Another option for food manufacturers that want to start "learning by doing" is the Lean Learning Center. The state-of-the-art Michigan facility is fully equipped to aid manufacturers in their lean journey and is specifically designed to facilitate adult learning. A powerful method embraced by the Learning Center is the Lean Learning Laboratory technique, which enables small groups of employees to learn, practice and apply lean tools at a faster pace, with greater frequency and at less risk. With this method, employees can focus on a small area of manufacturing - such as packaging - and essentially prove to themselves that lean can work for their plant.

Regulatory issues

Another erroneous past assumption regarding lean's applicability in the food industry is that the industry's stringent regulations (FDA or USDA, for example) prevent proper implementation of lean.

"If we look at lean as a big toolbox, we realize that the house of lean has numerous components available to aid in the success of the lean system," points out Kronenberg. "One such component is 5S, which is actually an incredible tool to maintain cleanliness and order - which meshes well with the food industry's regulatory focus on preventing contamination."

5S, which stands for Sort, Straighten, Shine, Standardize, and Sustain is a method for organizing shared workspaces, which operates under the premise that if everything is in its proper place, time is not wasted looking for things. While it encompasses much more than just basic housekeeping, keeping the workspace clean and sanitary is pivotal to its success. An organized workspace also makes it easier to spot and eliminate potential sources of contamination. The 5S concept also embodies the visualization element that is core to lean manufacturing initiatives. Greater organization allows for seeing problems or issues before they arise, and therefore empowers employees to act accordingly in keeping production flow going smoothly. For example, they can see if a particular packaging item is missing or running low, and replenish the supply.


The typical equipment found in food manufacturing facilities may also lend insight as to the why the industry was slow to adopt lean principles. To being with, much of the industry's traditional equipment tended to be large and difficult to move. Such obstacles potentially limited the reorganization of workspace in a plant.

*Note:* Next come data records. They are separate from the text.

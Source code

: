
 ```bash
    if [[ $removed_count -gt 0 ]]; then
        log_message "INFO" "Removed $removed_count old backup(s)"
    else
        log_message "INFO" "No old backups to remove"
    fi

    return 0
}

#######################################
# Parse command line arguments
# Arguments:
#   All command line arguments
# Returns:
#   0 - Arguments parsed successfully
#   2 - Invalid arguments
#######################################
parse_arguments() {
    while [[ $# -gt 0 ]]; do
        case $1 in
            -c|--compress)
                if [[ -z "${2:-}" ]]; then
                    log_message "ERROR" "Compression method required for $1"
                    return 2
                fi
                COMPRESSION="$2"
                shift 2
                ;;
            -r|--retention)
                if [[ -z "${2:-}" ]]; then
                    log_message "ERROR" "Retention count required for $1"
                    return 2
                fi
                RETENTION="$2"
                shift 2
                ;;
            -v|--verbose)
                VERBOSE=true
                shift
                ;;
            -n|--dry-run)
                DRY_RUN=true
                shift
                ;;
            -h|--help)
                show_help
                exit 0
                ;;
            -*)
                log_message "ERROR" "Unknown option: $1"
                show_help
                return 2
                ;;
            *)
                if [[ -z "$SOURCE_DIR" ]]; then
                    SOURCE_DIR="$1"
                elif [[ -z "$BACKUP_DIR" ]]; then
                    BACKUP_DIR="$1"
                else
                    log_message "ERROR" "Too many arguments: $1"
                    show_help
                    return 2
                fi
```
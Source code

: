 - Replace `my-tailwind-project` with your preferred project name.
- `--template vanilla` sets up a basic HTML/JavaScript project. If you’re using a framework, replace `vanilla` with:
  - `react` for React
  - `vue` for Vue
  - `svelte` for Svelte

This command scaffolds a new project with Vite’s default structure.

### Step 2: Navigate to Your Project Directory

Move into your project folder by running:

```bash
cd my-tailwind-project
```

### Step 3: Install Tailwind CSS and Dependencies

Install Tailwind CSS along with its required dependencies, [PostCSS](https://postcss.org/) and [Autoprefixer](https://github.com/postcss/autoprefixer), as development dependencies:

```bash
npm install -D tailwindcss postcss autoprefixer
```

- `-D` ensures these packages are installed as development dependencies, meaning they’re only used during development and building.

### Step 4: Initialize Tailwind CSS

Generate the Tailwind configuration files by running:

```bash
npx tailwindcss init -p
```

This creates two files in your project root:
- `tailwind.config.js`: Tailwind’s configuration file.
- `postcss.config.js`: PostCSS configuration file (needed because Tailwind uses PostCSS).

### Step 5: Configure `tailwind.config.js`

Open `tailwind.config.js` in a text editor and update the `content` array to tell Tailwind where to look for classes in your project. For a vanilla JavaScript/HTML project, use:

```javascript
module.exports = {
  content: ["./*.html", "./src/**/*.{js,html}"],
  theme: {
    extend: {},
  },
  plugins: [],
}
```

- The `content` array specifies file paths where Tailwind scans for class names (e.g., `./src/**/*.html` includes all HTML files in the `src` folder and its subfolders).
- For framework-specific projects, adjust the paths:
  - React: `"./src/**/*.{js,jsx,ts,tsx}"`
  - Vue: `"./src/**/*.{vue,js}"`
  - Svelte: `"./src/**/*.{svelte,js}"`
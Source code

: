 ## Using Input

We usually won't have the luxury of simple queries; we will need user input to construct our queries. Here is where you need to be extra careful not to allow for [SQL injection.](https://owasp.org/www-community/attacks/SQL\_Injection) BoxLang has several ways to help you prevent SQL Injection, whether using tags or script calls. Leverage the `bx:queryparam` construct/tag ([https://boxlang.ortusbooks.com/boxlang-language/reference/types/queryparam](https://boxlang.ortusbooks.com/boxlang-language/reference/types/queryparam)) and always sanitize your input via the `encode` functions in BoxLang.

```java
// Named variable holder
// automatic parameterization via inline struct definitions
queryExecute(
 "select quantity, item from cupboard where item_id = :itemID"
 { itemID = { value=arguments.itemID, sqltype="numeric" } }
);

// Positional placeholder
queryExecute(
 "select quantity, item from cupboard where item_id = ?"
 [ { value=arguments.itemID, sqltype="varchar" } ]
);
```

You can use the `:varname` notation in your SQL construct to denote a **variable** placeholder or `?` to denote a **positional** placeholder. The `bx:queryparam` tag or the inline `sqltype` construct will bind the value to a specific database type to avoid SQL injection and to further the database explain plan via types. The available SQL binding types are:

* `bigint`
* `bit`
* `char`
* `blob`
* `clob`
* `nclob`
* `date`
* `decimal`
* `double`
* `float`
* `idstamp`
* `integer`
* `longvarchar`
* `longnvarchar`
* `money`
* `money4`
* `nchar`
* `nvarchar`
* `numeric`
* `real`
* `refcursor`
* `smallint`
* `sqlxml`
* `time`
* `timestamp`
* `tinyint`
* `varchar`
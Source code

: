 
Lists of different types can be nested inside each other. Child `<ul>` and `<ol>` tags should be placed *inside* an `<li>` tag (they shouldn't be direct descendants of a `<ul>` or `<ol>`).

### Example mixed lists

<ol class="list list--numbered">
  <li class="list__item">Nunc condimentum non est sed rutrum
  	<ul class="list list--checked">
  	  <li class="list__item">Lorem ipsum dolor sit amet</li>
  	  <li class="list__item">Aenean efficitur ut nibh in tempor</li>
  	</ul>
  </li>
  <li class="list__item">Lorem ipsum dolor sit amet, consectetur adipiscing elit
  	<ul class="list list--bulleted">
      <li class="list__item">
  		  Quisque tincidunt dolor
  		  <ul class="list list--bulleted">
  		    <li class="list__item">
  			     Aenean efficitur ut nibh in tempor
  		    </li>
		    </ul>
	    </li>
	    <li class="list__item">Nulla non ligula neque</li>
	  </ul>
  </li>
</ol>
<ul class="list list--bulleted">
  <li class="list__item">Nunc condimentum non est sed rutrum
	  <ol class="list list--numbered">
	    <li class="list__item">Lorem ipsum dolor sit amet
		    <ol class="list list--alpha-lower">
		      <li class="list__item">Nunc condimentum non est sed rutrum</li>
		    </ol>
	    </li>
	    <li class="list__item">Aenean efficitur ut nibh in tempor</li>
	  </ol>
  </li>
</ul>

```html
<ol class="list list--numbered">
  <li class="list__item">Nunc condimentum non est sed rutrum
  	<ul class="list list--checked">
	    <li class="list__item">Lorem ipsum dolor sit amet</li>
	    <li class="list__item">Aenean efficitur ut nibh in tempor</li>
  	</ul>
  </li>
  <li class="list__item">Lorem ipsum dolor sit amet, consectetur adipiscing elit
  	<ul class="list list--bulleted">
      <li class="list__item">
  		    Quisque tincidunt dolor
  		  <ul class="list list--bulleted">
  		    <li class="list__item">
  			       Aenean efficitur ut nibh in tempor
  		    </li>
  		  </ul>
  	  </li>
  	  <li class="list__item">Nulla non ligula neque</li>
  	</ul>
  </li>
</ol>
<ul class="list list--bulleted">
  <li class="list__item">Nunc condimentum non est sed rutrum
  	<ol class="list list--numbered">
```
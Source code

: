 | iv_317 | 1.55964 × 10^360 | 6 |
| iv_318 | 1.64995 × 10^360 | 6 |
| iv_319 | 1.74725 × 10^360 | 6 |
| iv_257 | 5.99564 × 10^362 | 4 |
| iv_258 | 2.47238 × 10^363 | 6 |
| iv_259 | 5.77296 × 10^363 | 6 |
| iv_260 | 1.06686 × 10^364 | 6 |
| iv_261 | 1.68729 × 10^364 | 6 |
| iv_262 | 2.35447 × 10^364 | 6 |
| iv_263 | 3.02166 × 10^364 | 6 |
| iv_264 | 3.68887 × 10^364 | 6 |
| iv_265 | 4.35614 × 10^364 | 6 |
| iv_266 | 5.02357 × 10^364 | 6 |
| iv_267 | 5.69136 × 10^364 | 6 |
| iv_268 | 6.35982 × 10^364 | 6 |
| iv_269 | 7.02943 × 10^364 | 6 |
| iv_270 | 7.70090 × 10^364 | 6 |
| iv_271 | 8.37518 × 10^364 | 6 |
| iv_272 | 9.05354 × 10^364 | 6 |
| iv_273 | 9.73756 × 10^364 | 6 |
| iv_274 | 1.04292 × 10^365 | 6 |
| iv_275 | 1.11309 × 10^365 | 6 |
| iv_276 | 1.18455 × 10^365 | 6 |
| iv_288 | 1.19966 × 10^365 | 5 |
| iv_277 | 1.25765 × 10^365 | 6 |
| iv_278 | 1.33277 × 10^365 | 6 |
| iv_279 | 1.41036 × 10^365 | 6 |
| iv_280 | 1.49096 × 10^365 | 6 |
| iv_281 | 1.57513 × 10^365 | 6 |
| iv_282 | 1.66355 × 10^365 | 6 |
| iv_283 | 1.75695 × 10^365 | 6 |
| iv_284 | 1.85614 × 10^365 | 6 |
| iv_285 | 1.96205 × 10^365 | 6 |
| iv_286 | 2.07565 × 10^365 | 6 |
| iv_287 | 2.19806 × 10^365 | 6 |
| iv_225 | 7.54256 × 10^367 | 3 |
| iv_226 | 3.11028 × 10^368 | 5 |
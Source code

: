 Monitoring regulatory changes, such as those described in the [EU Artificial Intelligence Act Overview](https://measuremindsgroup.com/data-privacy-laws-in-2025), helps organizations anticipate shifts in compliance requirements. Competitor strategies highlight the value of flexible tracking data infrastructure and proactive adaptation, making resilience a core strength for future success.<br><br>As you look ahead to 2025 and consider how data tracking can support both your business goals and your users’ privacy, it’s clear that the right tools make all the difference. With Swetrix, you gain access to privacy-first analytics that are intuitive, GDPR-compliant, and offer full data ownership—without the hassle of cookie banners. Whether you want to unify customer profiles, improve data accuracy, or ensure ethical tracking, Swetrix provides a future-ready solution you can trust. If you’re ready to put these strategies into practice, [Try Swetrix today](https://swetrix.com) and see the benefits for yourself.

In addition, today's advances in processing equipment and technologies have somewhat competed with the promises of lean manufacturing. Food processors can simply invest in more capital - newer, more advanced equipment that promises greater production and efficiency - and see immediate results. Of course, most food processors have (or soon will) discover that a "quick fix" is no substitution for continual, ongoing manufacturing improvements.

Today's food industry

While the reasoning behind the food industry's initial lean delay varies according to who you ask, most lean experts agree that lean plays an important role in present-day food manufacturing.

Progress in the food industry is often driven by example. If a food manufacturer sees its competitor achieving notable results with lean manufacturing, it almost has no choice but to follow suit.

"The food industry is looking for continuous improvement opportunities," says Jamie Flinchbaugh. "Many food manufacturers are cutting costs with lean, and this will lead to additional processors grabbing hold of this method."

In addition, Flinchbaugh points out that any time an industry's challenges become unmanageable, the industry as a whole needs to reach out for new ideas. The food industry is facing an explosion of product variation, serious food safety concerns, and skyrocketing raw material and transportation costs.

"The food industry has realized that old answers are not good enough for new questions," says Flinchbaugh. "Lean may not be the only answer, but it's definitely part of it."